Je näher wir unserem Zuhause kommen, desto düsterer werden meine Gedanken. Ich weiß nicht genau, wer hinter dem steckt, was letzte Nacht passiert ist, aber Sals Paranoia ist ein Zeichen dafür. Wenn wir beweisen können, dass unser Don der Täter ist, wird er nicht mehr lange leben.

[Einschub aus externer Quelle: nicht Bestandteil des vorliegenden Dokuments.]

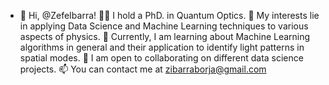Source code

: - 👋
Hi, @ZefeIbarra!
👨‍🎓 I hold a PhD. in Quantum Optics.
👀 My interests lie in applying Data Science and Machine Learning techniques to various aspects of physics.
🌱 Currently, I am learning about Machine Learning algorithms in general and their application to identify light patterns in spatial modes.
💞️ I am open to collaborating on different data science projects.
📫 You can contact me at zibarraborja@gmail.com
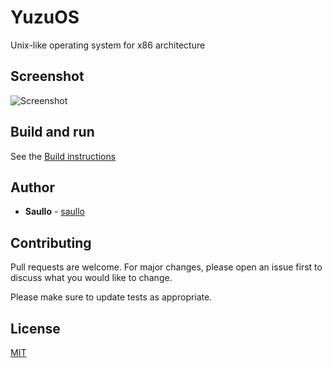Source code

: # YuzuOS

Unix-like operating system for x86 architecture

## Screenshot

![Screenshot](https://github.com/yuzuos/yuzuos/blob/master/meta/print-0.png)

## Build and run

See the [Build instructions](https://github.com/yuzuos/yuzuos/blob/master/docs/build.md)

## Author

* **Saullo** - [saullo](https://github.com/saullo)

## Contributing
Pull requests are welcome. For major changes, please open an issue first to discuss what you would like to change.

Please make sure to update tests as appropriate.

## License
[MIT](https://choosealicense.com/licenses/mit/)
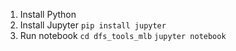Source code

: 1. Install Python
2. Install Jupyter
`pip install jupyter`
3. Run notebook
`cd dfs_tools_mlb`
`jupyter notebook`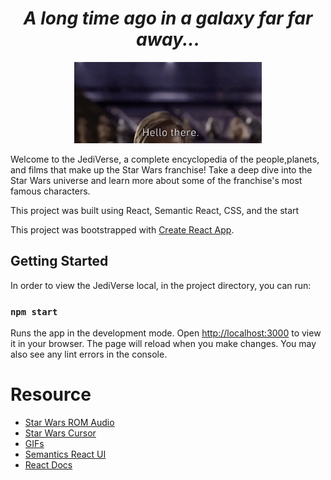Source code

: <h1 align="center"><i>A long time ago in a galaxy far far away... </h1></i>

<p align="center" >
<img  width=300 src="images/hellothere.gif" alt="animated"/>
</p>

Welcome to the JediVerse, a complete encyclopedia of the people,planets, and films that make up the Star Wars franchise! Take a deep dive into the Star Wars universe and learn more about some of the franchise's most famous characters. 

This project was built using React, Semantic React, CSS, and the start 

This project was bootstrapped with [Create React App](https://github.com/facebook/create-react-app).

## Getting Started

In order to view the JediVerse local, in the project directory, you can run:

### `npm start`

Runs the app in the development mode.
Open [http://localhost:3000](http://localhost:3000) to view it in your browser. The page will reload when you make changes. You may also see any lint errors in the console.


# Resource

- [Star Wars ROM Audio](https://nmikstas.github.io/portfolio/swAudio/swAudio.html)
- [Star Wars Cursor](https://www.cursors-4u.com/star_wars/?skip=38)
- [GIFs](https://www.giphy.com)
- [Semantics React UI](https://react.semantic-ui.com/)
- [React Docs]()
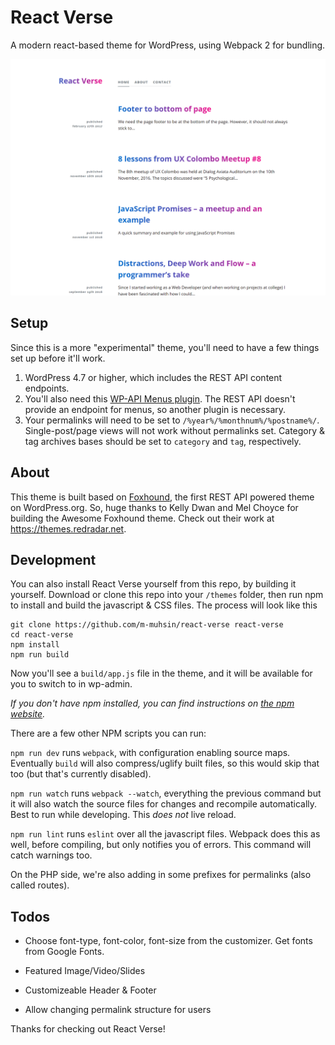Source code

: React Verse
========

A modern react-based theme for WordPress, using Webpack 2 for bundling.

![screenshot](screenshot.png)

Setup
-----

Since this is a more "experimental" theme, you'll need to have a few things set up before it'll work.

1. WordPress 4.7 or higher, which includes the REST API content endpoints.
2. You'll also need this [WP-API Menus plugin](https://wordpress.org/plugins/wp-api-menus/). The REST API doesn't provide an endpoint for menus, so another plugin is necessary.
3. Your permalinks will need to be set to `/%year%/%monthnum%/%postname%/`. Single-post/page views will not work without permalinks set. Category & tag archives bases should be set to `category` and `tag`, respectively.

About
------------------

This theme is built based on [Foxhound](https://wordpress.org/themes/foxhound/), the first REST API powered theme on WordPress.org. So, huge thanks to Kelly Dwan and Mel Choyce for building the Awesome Foxhound theme. Check out their work at https://themes.redradar.net.


Development
-----------

You can also install React Verse yourself from this repo, by building it yourself. Download or clone this repo into your `/themes` folder, then run npm to install and build the javascript & CSS files. The process will look like this

	git clone https://github.com/m-muhsin/react-verse react-verse
	cd react-verse
	npm install
	npm run build

Now you'll see a `build/app.js` file in the theme, and it will be available for you to switch to in wp-admin. 

_If you don't have npm installed, you can find instructions on [the npm website](http://npmjs.com)._

There are a few other NPM scripts you can run:

`npm run dev` runs `webpack`, with configuration enabling source maps. Eventually `build` will also compress/uglify built files, so this would skip that too (but that's currently disabled).

`npm run watch` runs `webpack --watch`, everything the previous command but it will also watch the source files for changes and recompile automatically. Best to run while developing. This *does not* live reload.

`npm run lint` runs `eslint` over all the javascript files. Webpack does this as well, before compiling, but only notifies you of errors. This command will catch warnings too.

On the PHP side, we're also adding in some prefixes for permalinks (also called routes).

Todos
-----------

* Choose font-type, font-color, font-size from the customizer. Get fonts from Google Fonts.

* Featured Image/Video/Slides

* Customizeable Header & Footer

* Allow changing permalink structure for users

Thanks for checking out React Verse!
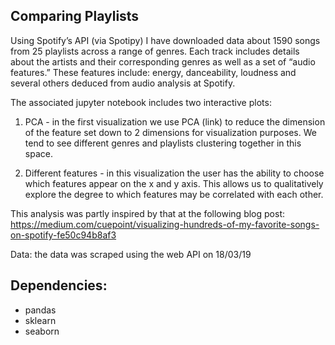 ## Comparing Playlists

Using Spotify’s API (via Spotipy) I have downloaded data about 1590 songs from 25 playlists across a range of genres. Each track includes details about the artists and their corresponding genres as well as a set of “audio features.” These features include: energy, danceability, loudness and several others deduced from audio analysis at Spotify.

The associated jupyter notebook includes two interactive plots:

1. PCA - in the first visualization we use PCA (link) to reduce the dimension of the feature set down to 2 dimensions for visualization purposes. We tend to see different genres and playlists clustering together in this space.


2. Different features - in this visualization the user has the ability to choose which features appear on the x and y axis. This allows us to qualitatively explore the degree to which features may be correlated with each other. 

This analysis was partly inspired by that at the following blog post: https://medium.com/cuepoint/visualizing-hundreds-of-my-favorite-songs-on-spotify-fe50c94b8af3

Data: the data was scraped using the web API on 18/03/19

## Dependencies: 
-  pandas
-  sklearn
-  seaborn

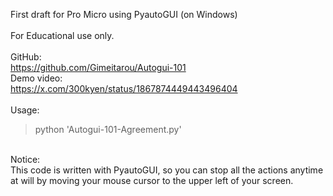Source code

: First draft for Pro Micro using PyautoGUI (on Windows)<br>
<br>
For Educational use only.<br>
<br>
GitHub:<br>
<https://github.com/Gimeitarou/Autogui-101>
<br>
Demo video:<br>
<https://x.com/300kyen/status/1867874449443496404>
<br>
<br>
Usage:<br>
>python 'Autogui-101-Agreement.py'<br>
<br>
Notice:<br>
This code is written with PyautoGUI, so you can stop all the actions anytime at will by moving your mouse cursor to the upper left of your screen.
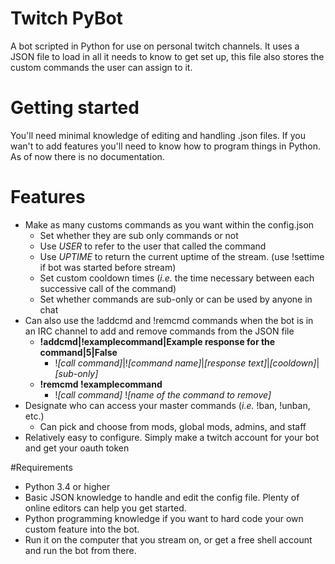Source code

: # Twitch PyBot
A bot scripted in Python for use on personal twitch channels. It uses a JSON file to load in all it needs to know to get set up, this file also stores the custom commands the user can assign to it.

# Getting started
You'll need minimal knowledge of editing and handling .json files. If you wan't to add features you'll need to know how to program things in Python. As of now there is no documentation.

# Features
- Make as many customs commands as you want within the config.json
  - Set whether they are sub only commands or not
  - Use ${USER}$ to refer to the user that called the command
  - Use ${UPTIME}$ to return  the current uptime of the stream. (use !settime if bot was started before stream)
  - Set custom cooldown times (*i.e.* the time necessary between each successive call of the command)
  - Set whether commands are sub-only or can be used by anyone in chat
- Can also use the !addcmd and !remcmd commands when the bot is in an IRC channel to add and remove commands from the JSON file
  - **!addcmd|!examplecommand|Example response for the command|5|False**
    - !*[call command]*|!*[command name]*|*[response text]*|*[cooldown]*|*[sub-only]*
  - **!remcmd !examplecommand**
    - !*[call command]* !*[name of the command to remove]*
- Designate who can access your master commands (*i.e.* !ban, !unban, etc.)
  - Can pick and choose from mods, global mods, admins, and staff
- Relatively easy to configure. Simply make a twitch account for your bot and get your oauth token

#Requirements
- Python 3.4 or higher
- Basic JSON knowledge to handle and edit the config file. Plenty of online editors can help you get started.
- Python programming knowledge if you want to hard code your own custom feature into the bot.
- Run it on the computer that you stream on, or get a free shell account and run the bot from there.
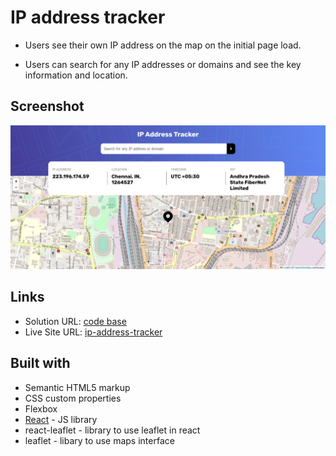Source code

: # IP address tracker

* Users see their own IP address on the map on the initial page load.

* Users can search for any IP addresses or domains and see the key information and location.

## Screenshot

![](./images/solution-ip-address-tracker.png)

 
## Links

- Solution URL: [code base](https://github.com/shanmukh-sai2003/ip-address-tracker)
- Live Site URL: [ip-address-tracker](https://shanmukh-sai2003.github.io/ip-address-tracker)

## Built with

- Semantic HTML5 markup
- CSS custom properties
- Flexbox
- [React](https://reactjs.org/) - JS library
- react-leaflet - library to use leaflet in react
- leaflet - libary to use maps interface








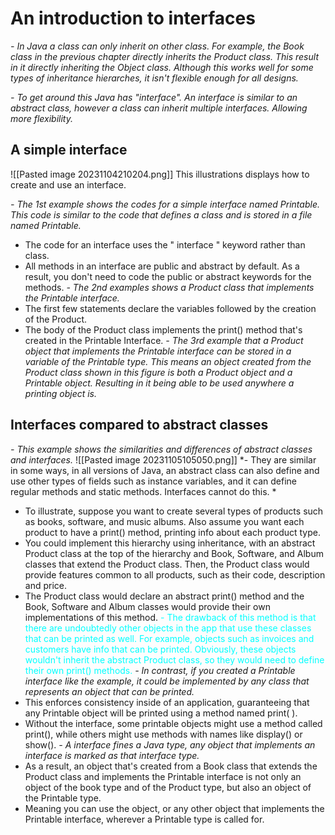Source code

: 
# An introduction to interfaces

*- In Java a class can only inherit on other class. For example, the Book class in the previous chapter directly inherits the Product class. This result in it directly inheriting the Object class. Although this works well for some types of inheritance hierarches, it isn't flexible enough for all designs.*

*- To get around this Java has "interface". An interface is similar to an abstract class, however a class can inherit multiple interfaces. Allowing more flexibility.*

## A simple interface 
![[Pasted image 20231104210204.png]]
This illustrations displays how to create and use an interface. 

*- The 1st example shows the codes for a simple interface named Printable. This code is similar to the code that defines a class and is stored in a file named Printable.*
- The code for an interface uses the " interface " keyword rather than class. 
- All methods in an interface are public and abstract by default. As a result, you don't need to code the public or abstract keywords for the methods. 
*- The 2nd examples shows a Product class that implements the Printable interface.*
- The first few statements declare the variables followed by the creation of the Product.
- The body of the Product class implements the print() method that's created in the Printable Interface. 
*- The 3rd example that a Product object that implements the Printable interface can be stored in a variable of the Printable type. This means an object created from the Product class shown in this figure is both a Product object and a Printable object. Resulting in it being able to be used anywhere a printing object is.*

## Interfaces compared to abstract classes
*- This example shows the similarities and differences of abstract classes and interfaces.*
![[Pasted image 20231105105050.png]]
*- They are similar in some ways, in all versions of Java, an abstract class can also define and use other types of fields such as instance variables, and it can define regular methods and static methods. Interfaces cannot do this. *
- To illustrate, suppose you want to create several types of products such as books, software, and music albums. Also assume you want each product to have a print() method, printing info about each product type.
- You could implement this hierarchy using inheritance, with an abstract Product class at the top of the hierarchy and Book, Software, and Album classes that extend the Product class. Then, the Product class would provide features common to all products, such as their code, description and price. 
- The Product class would declare an abstract print() method and the Book, Software and Album classes would provide their own implementations of this method. 
<span style="color:#00FFFF">- The drawback of this method is that there are undoubtedly other objects in the app that use these classes that can be printed as well. For example, objects such as invoices and customers have info that can be printed. Obviously, these objects wouldn't inherit the abstract Product class, so they would need to define their own print() methods.</span>
*- In contrast, if you created a Printable interface like the example, it could be implemented by any class that represents an object that can be printed.*
- This enforces consistency inside of an application, guaranteeing that any Printable object will be printed using a method named print( ).
- Without the interface, some printable objects might use a method called print(), while others might use methods with names like display() or show().
*- A interface fines a Java type, any object that implements an interface is marked as that interface type.*
- As a result, an object that's created from a Book class that extends the Product class and implements the Printable interface is not only an object of the book type and of the Product type, but also an object of the Printable type. 
- Meaning you can use the object, or any other object that implements the Printable interface, wherever a Printable type is called for.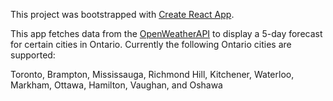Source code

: This project was bootstrapped with [Create React App](https://github.com/facebook/create-react-app).

This app fetches data from the [OpenWeatherAPI](https://openweathermap.org/api) to display a 5-day forecast for certain cities in Ontario. Currently the following Ontario cities are supported: <br>

Toronto, Brampton, Mississauga, Richmond Hill, Kitchener, Waterloo, Markham, Ottawa, Hamilton, Vaughan, and Oshawa
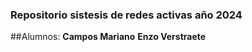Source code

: ### Repositorio sistesis de redes activas año 2024

##Alumnos: 
**Campos Mariano**
**Enzo Verstraete**
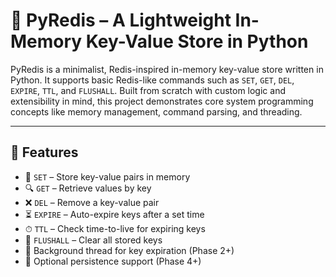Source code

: # 🧠 PyRedis – A Lightweight In-Memory Key-Value Store in Python

PyRedis is a minimalist, Redis-inspired in-memory key-value store written in Python. It supports basic Redis-like commands such as `SET`, `GET`, `DEL`, `EXPIRE`, `TTL`, and `FLUSHALL`. Built from scratch with custom logic and extensibility in mind, this project demonstrates core system programming concepts like memory management, command parsing, and threading.

---

## 🚀 Features

- 🔐 `SET` – Store key-value pairs in memory
- 🔍 `GET` – Retrieve values by key
- ❌ `DEL` – Remove a key-value pair
- ⏳ `EXPIRE` – Auto-expire keys after a set time
- ⏱ `TTL` – Check time-to-live for expiring keys
- 🧹 `FLUSHALL` – Clear all stored keys
- 🧵 Background thread for key expiration (Phase 2+)
- 💾 Optional persistence support (Phase 4+)
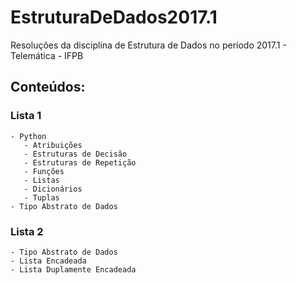 # EstruturaDeDados2017.1
Resoluções da disciplina de Estrutura de Dados no período 2017.1 - Telemática - IFPB
## Conteúdos: 
  ### Lista 1
    - Python
       - Atribuições
       - Estruturas de Decisão
       - Estruturas de Repetição
       - Funções
       - Listas
       - Dicionários
       - Tuplas
    - Tipo Abstrato de Dados

  ### Lista 2
    - Tipo Abstrato de Dados
    - Lista Encadeada
    - Lista Duplamente Encadeada
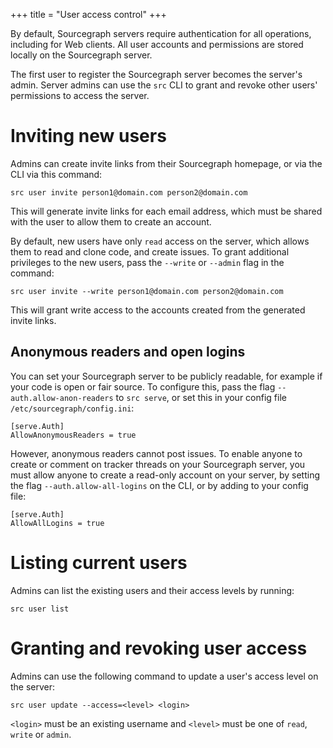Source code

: +++
title = "User access control"
+++

By default, Sourcegraph servers require authentication for all
operations, including for Web clients. All user accounts and
permissions are stored locally on the Sourcegraph server.

The first user to register the Sourcegraph server becomes the server's
admin. Server admins can use the `src` CLI to grant and revoke other
users' permissions to access the server.

# Inviting new users
Admins can create invite links from their Sourcegraph homepage,
or via the CLI via this command:

	src user invite person1@domain.com person2@domain.com

This will generate invite links for each email address, which must be shared
with the user to allow them to create an account.

By default, new users have only `read` access on the server, which allows them
to read and clone code, and create issues. To grant additional privileges to
the new users, pass the `--write` or `--admin` flag in the command:

	src user invite --write person1@domain.com person2@domain.com

This will grant write access to the accounts created from the generated invite links.

## Anonymous readers and open logins
You can set your Sourcegraph server to be publicly readable, for example if your
code is open or fair source. To configure this, pass the flag `--auth.allow-anon-readers`
to `src serve`, or set this in your config file `/etc/sourcegraph/config.ini`:

	[serve.Auth]
	AllowAnonymousReaders = true

However, anonymous readers cannot post issues. To enable anyone to create or comment on
tracker threads on your Sourcegraph server, you must allow anyone to create a read-only
account on your server, by setting the flag `--auth.allow-all-logins` on the CLI, or by
adding to your config file:

	[serve.Auth]
	AllowAllLogins = true

# Listing current users
Admins can list the existing users and their access levels by running:

	src user list

# Granting and revoking user access

Admins can use the following command to update a user's access level on the server:

	src user update --access=<level> <login>

`<login>` must be an existing username and `<level>` must be one of `read`,
`write` or `admin`.

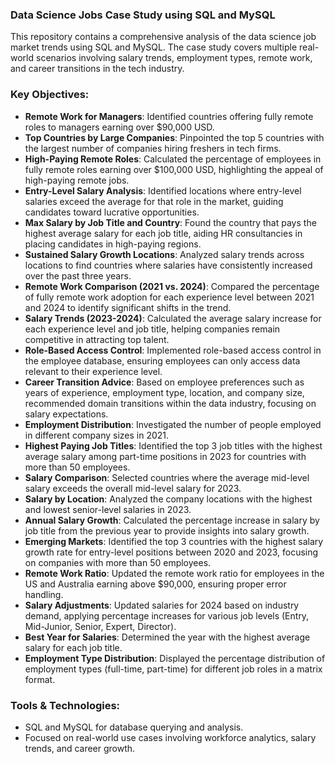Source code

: ### Data Science Jobs Case Study using SQL and MySQL

This repository contains a comprehensive analysis of the data science job market trends using SQL and MySQL. The case study covers multiple real-world scenarios involving salary trends, employment types, remote work, and career transitions in the tech industry.

### Key Objectives:
- **Remote Work for Managers**: Identified countries offering fully remote roles to managers earning over $90,000 USD.
- **Top Countries by Large Companies**: Pinpointed the top 5 countries with the largest number of companies hiring freshers in tech firms.
- **High-Paying Remote Roles**: Calculated the percentage of employees in fully remote roles earning over $100,000 USD, highlighting the appeal of high-paying remote jobs.
- **Entry-Level Salary Analysis**: Identified locations where entry-level salaries exceed the average for that role in the market, guiding candidates toward lucrative opportunities.
- **Max Salary by Job Title and Country**: Found the country that pays the highest average salary for each job title, aiding HR consultancies in placing candidates in high-paying regions.
- **Sustained Salary Growth Locations**: Analyzed salary trends across locations to find countries where salaries have consistently increased over the past three years.
- **Remote Work Comparison (2021 vs. 2024)**: Compared the percentage of fully remote work adoption for each experience level between 2021 and 2024 to identify significant shifts in the trend.
- **Salary Trends (2023-2024)**: Calculated the average salary increase for each experience level and job title, helping companies remain competitive in attracting top talent.
- **Role-Based Access Control**: Implemented role-based access control in the employee database, ensuring employees can only access data relevant to their experience level.
- **Career Transition Advice**: Based on employee preferences such as years of experience, employment type, location, and company size, recommended domain transitions within the data industry, focusing on salary expectations.
- **Employment Distribution**: Investigated the number of people employed in different company sizes in 2021.
- **Highest Paying Job Titles**: Identified the top 3 job titles with the highest average salary among part-time positions in 2023 for countries with more than 50 employees.
- **Salary Comparison**: Selected countries where the average mid-level salary exceeds the overall mid-level salary for 2023.
- **Salary by Location**: Analyzed the company locations with the highest and lowest senior-level salaries in 2023.
- **Annual Salary Growth**: Calculated the percentage increase in salary by job title from the previous year to provide insights into salary growth.
- **Emerging Markets**: Identified the top 3 countries with the highest salary growth rate for entry-level positions between 2020 and 2023, focusing on companies with more than 50 employees.
- **Remote Work Ratio**: Updated the remote work ratio for employees in the US and Australia earning above $90,000, ensuring proper error handling.
- **Salary Adjustments**: Updated salaries for 2024 based on industry demand, applying percentage increases for various job levels (Entry, Mid-Junior, Senior, Expert, Director).
- **Best Year for Salaries**: Determined the year with the highest average salary for each job title.
- **Employment Type Distribution**: Displayed the percentage distribution of employment types (full-time, part-time) for different job roles in a matrix format.

### Tools & Technologies:
- SQL and MySQL for database querying and analysis.
- Focused on real-world use cases involving workforce analytics, salary trends, and career growth.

Ein gemachter Mann außerhalb der Blutlinie des amtierenden Don kann die Position übernehmen, indem er den amtierenden Don mit bloßen Händen erwürgt. Es ist barbarisch, aber so war es schon immer bei den Casalesen. Es erfordert Intelligenz und Strategie, um in den gleichen Raum wie der Don zu gelangen – es gibt niemanden, der besser geschützt ist. Ich muss zuerst einige seiner engsten Freunde auf meine Seite ziehen, und wenn ich es nicht richtig mache, laufen sie direkt auf ihn zu. Ich muss ihnen definitiv zeigen, dass Sal nicht mehr in der Lage ist, zu regieren.

Ich beuge meine Hände. Es ist eine hohe Messlatte.

Aber wenn ich die Person beschützen will, die mir am wichtigsten ist, muss ich das tun.

Die Leute haben mir immer gesagt, dass meine Besonnenheit meine größte Stärke ist. Ich treffe keine voreiligen Entscheidungen. Ich handele nicht, ohne über die Konsequenzen nachzudenken.

Ein schwächerer Mann hätte sich inzwischen um Sal gekümmert, aber ich weiß es besser. Ich werde bis zum perfekten Moment warten.

Und dann nehme ich alles zurück, was er gestohlen hat.